*** Extracted entries Section Begins ***

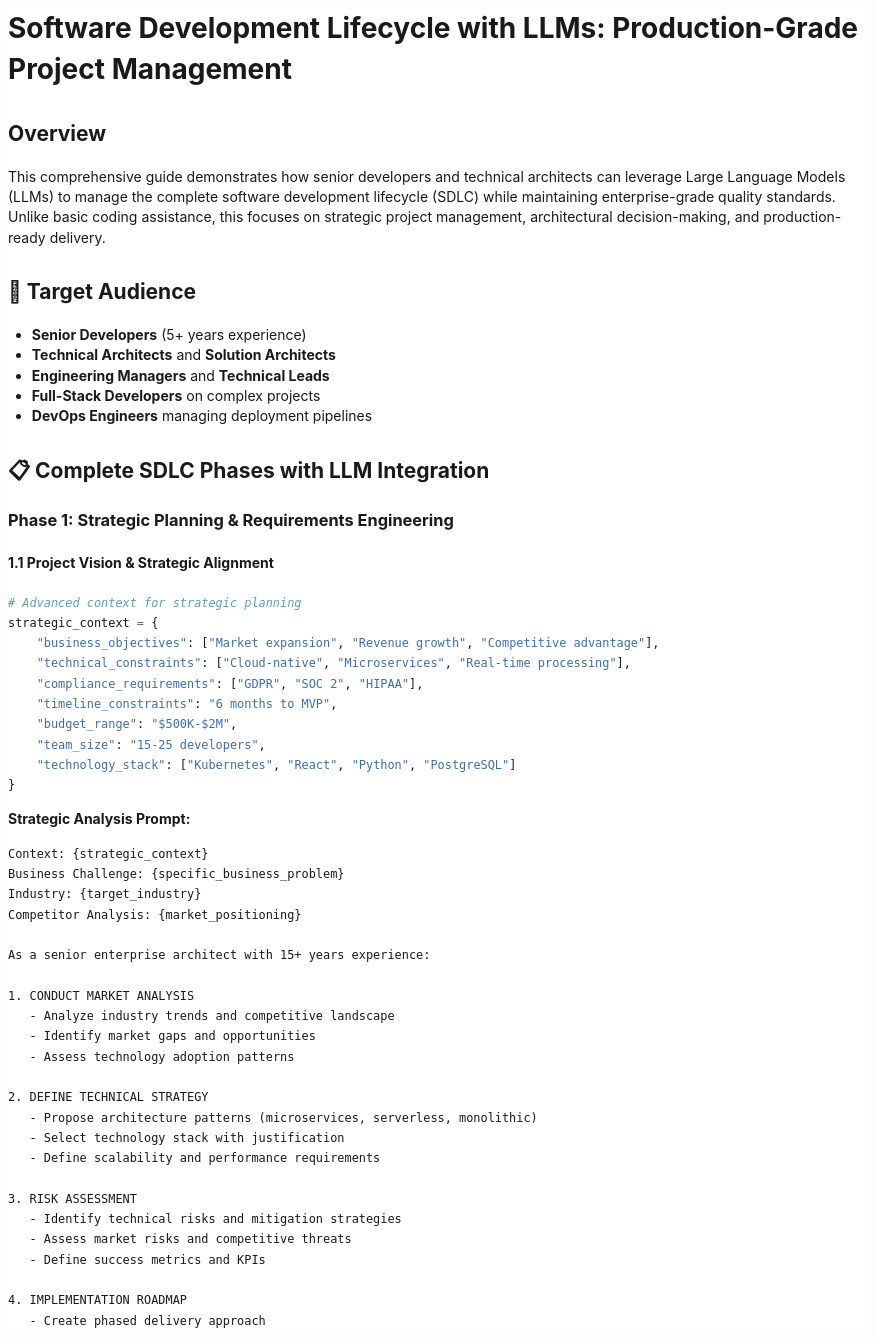 # Software Development Lifecycle with LLMs: Production-Grade Project Management

## Overview

This comprehensive guide demonstrates how senior developers and technical architects can leverage Large Language Models (LLMs) to manage the complete software development lifecycle (SDLC) while maintaining enterprise-grade quality standards. Unlike basic coding assistance, this focuses on strategic project management, architectural decision-making, and production-ready delivery.

## 🎯 Target Audience

- **Senior Developers** (5+ years experience)
- **Technical Architects** and **Solution Architects**
- **Engineering Managers** and **Technical Leads**
- **Full-Stack Developers** on complex projects
- **DevOps Engineers** managing deployment pipelines

## 📋 Complete SDLC Phases with LLM Integration

### Phase 1: Strategic Planning & Requirements Engineering

#### 1.1 Project Vision & Strategic Alignment
```python
# Advanced context for strategic planning
strategic_context = {
    "business_objectives": ["Market expansion", "Revenue growth", "Competitive advantage"],
    "technical_constraints": ["Cloud-native", "Microservices", "Real-time processing"],
    "compliance_requirements": ["GDPR", "SOC 2", "HIPAA"],
    "timeline_constraints": "6 months to MVP",
    "budget_range": "$500K-$2M",
    "team_size": "15-25 developers",
    "technology_stack": ["Kubernetes", "React", "Python", "PostgreSQL"]
}
```

**Strategic Analysis Prompt:**
```
Context: {strategic_context}
Business Challenge: {specific_business_problem}
Industry: {target_industry}
Competitor Analysis: {market_positioning}

As a senior enterprise architect with 15+ years experience:

1. CONDUCT MARKET ANALYSIS
   - Analyze industry trends and competitive landscape
   - Identify market gaps and opportunities
   - Assess technology adoption patterns

2. DEFINE TECHNICAL STRATEGY
   - Propose architecture patterns (microservices, serverless, monolithic)
   - Select technology stack with justification
   - Define scalability and performance requirements

3. RISK ASSESSMENT
   - Identify technical risks and mitigation strategies
   - Assess market risks and competitive threats
   - Define success metrics and KPIs

4. IMPLEMENTATION ROADMAP
   - Create phased delivery approach
```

*** Extracted entries Section Ends ***

* What needs to be done
Show a copy of each line from the data that includes the word "delivery".

* Exercise result
This comprehensive guide demonstrates how senior developers and technical architects can leverage Large Language Models (LLMs) to manage the complete software development lifecycle (SDLC) while maintaining enterprise-grade quality standards. Unlike basic coding assistance, this focuses on strategic project management, architectural decision-making, and production-ready delivery.
   - Create phased delivery approach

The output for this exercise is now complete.